The comic ends with several teasers; one for the upcoming Howard the Duck series and one for Soule’s Inhumans series. The final line, “see you in court”, is perfectly fitting. A letter after the story finishes promises that Soule intends to bring She Hulk into some of the other titles he’s writing. Since the Wrecking Crew and the Punisher have both appeared in Wolverines, I have to wonder … and hope that Jennifer will show up there. The letters after the main comic are well worth reading, as both the editor and Soule say goodbye to a series that felt special to both of them. On that front, I have to ask if Soule’s Inhumans series is worth checking out since I haven’t read any of it.
The art by Javier Pulido, as usual, is great. It’s a bit of an odd style that might take some getting used to and the flat appearance will turn off some, but there’s a lot to like about it. The town in the flashback is compete with a good variety of buildings, a fancy magical barrier and a fight complete with a number of character cameos and civilians running for safety. There isn’t much background detail during the fight scene between She Hulk’s legal team and Nightwatch, instead the art focuses on the fight itself. Jennifer’s expression after Nightwatch’s hypnotism takes over is priceless, and the close-up panels show the intensity of the fight. And finally, we get one last look at Jennifer’s office, complete with the damage that Titania caused in issue 11.

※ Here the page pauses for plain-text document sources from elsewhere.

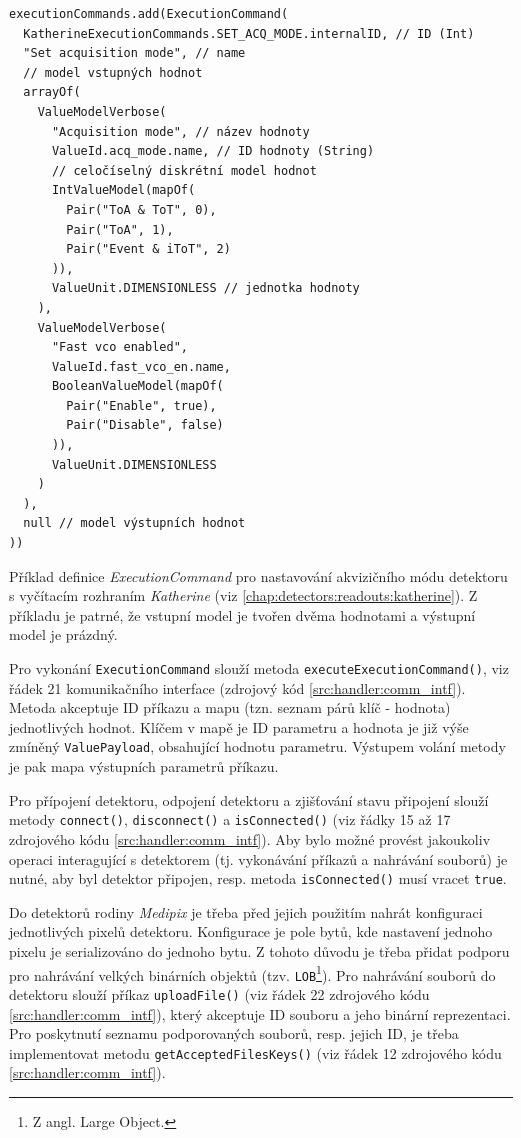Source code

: \begin{code}[h!]
\begin{verbatim}
executionCommands.add(ExecutionCommand(
  KatherineExecutionCommands.SET_ACQ_MODE.internalID, // ID (Int)
  "Set acquisition mode", // name
  // model vstupných hodnot
  arrayOf(
    ValueModelVerbose(
      "Acquisition mode", // název hodnoty
      ValueId.acq_mode.name, // ID hodnoty (String)
	  // celočíselný diskrétní model hodnot
	  IntValueModel(mapOf(
        Pair("ToA & ToT", 0),
        Pair("ToA", 1),
        Pair("Event & iToT", 2)
      )),
      ValueUnit.DIMENSIONLESS // jednotka hodnoty
    ), 
    ValueModelVerbose(
      "Fast vco enabled",
      ValueId.fast_vco_en.name,
      BooleanValueModel(mapOf(
        Pair("Enable", true),
        Pair("Disable", false)
      )),
      ValueUnit.DIMENSIONLESS
	)
  ),
  null // model výstupních hodnot
))
\end{verbatim}
\caption{Příklad definice \textit{ExecutionCommand} pro nastavování akvizičního módu detektoru s vyčítacím rozhraním \textit{Katherine} (viz \ref{chap:detectors:readouts:katherine}). Z příkladu je patrné, že vstupní model je tvořen dvěma hodnotami a výstupní model je prázdný.}
\label{src:handler:execution_command}
\end{code}

Pro vykonání \texttt{ExecutionCommand} slouží metoda \texttt{executeExecutionCommand()}, viz řádek 21 komunikačního interface (zdrojový kód \ref{src:handler:comm_intf}). Metoda akceptuje ID příkazu a mapu (tzn. seznam párů klíč - hodnota) jednotlivých hodnot. Klíčem v mapě je ID parametru a hodnota je již výše zmíněný \texttt{ValuePayload}, obsahující hodnotu parametru. Výstupem volání metody je pak mapa výstupních parametrů příkazu.

Pro přípojení detektoru, odpojení detektoru a zjišťování stavu připojení slouží metody \texttt{connect()}, \texttt{disconnect()} a \texttt{isConnected()} (viz řádky 15 až 17 zdrojového kódu \ref{src:handler:comm_intf}). Aby bylo možné provést jakoukoliv operaci interagující s detektorem (tj. vykonávání příkazů a nahrávání souborů) je nutné, aby byl detektor připojen, resp. metoda \texttt{isConnected()} musí vracet \texttt{true}.

Do detektorů rodiny \textit{Medipix} je třeba před jejich použitím nahrát konfiguraci jednotlivých pixelů detektoru. Konfigurace je pole bytů, kde nastavení jednoho pixelu je serializováno do jednoho bytu. Z tohoto důvodu je třeba přidat podporu pro nahrávání velkých binárních objektů (tzv. \texttt{LOB}\footnote{Z angl. Large Object.}).
Pro nahrávání souborů do detektoru slouží příkaz \texttt{uploadFile()} (viz řádek 22 zdrojového kódu \ref{src:handler:comm_intf}), který akceptuje ID souboru a jeho binární reprezentaci. Pro poskytnutí seznamu podporovaných souborů, resp. jejich ID, je třeba implementovat metodu \texttt{getAcceptedFilesKeys()} (viz řádek 12 zdrojového kódu \ref{src:handler:comm_intf}).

Tis a sad day indeed, but Soule’s She-Hulk run will always remain. It works well if you read each issue one at a time, and works even better if you read the series as a whole. Whether you enjoy Jennifer Walters, are interested in a legal drama that happens to star superheroes or you want to check out the Hulk’s cousin, this series is an easy recommendation. It’s fun, it’s dramatic (especially with the 3-part arc with Captain America and Daredevil) and it tells a complete story. Do yourself a favour and read She-Hulk. And in case anyone in the creative team is reading this, thank you.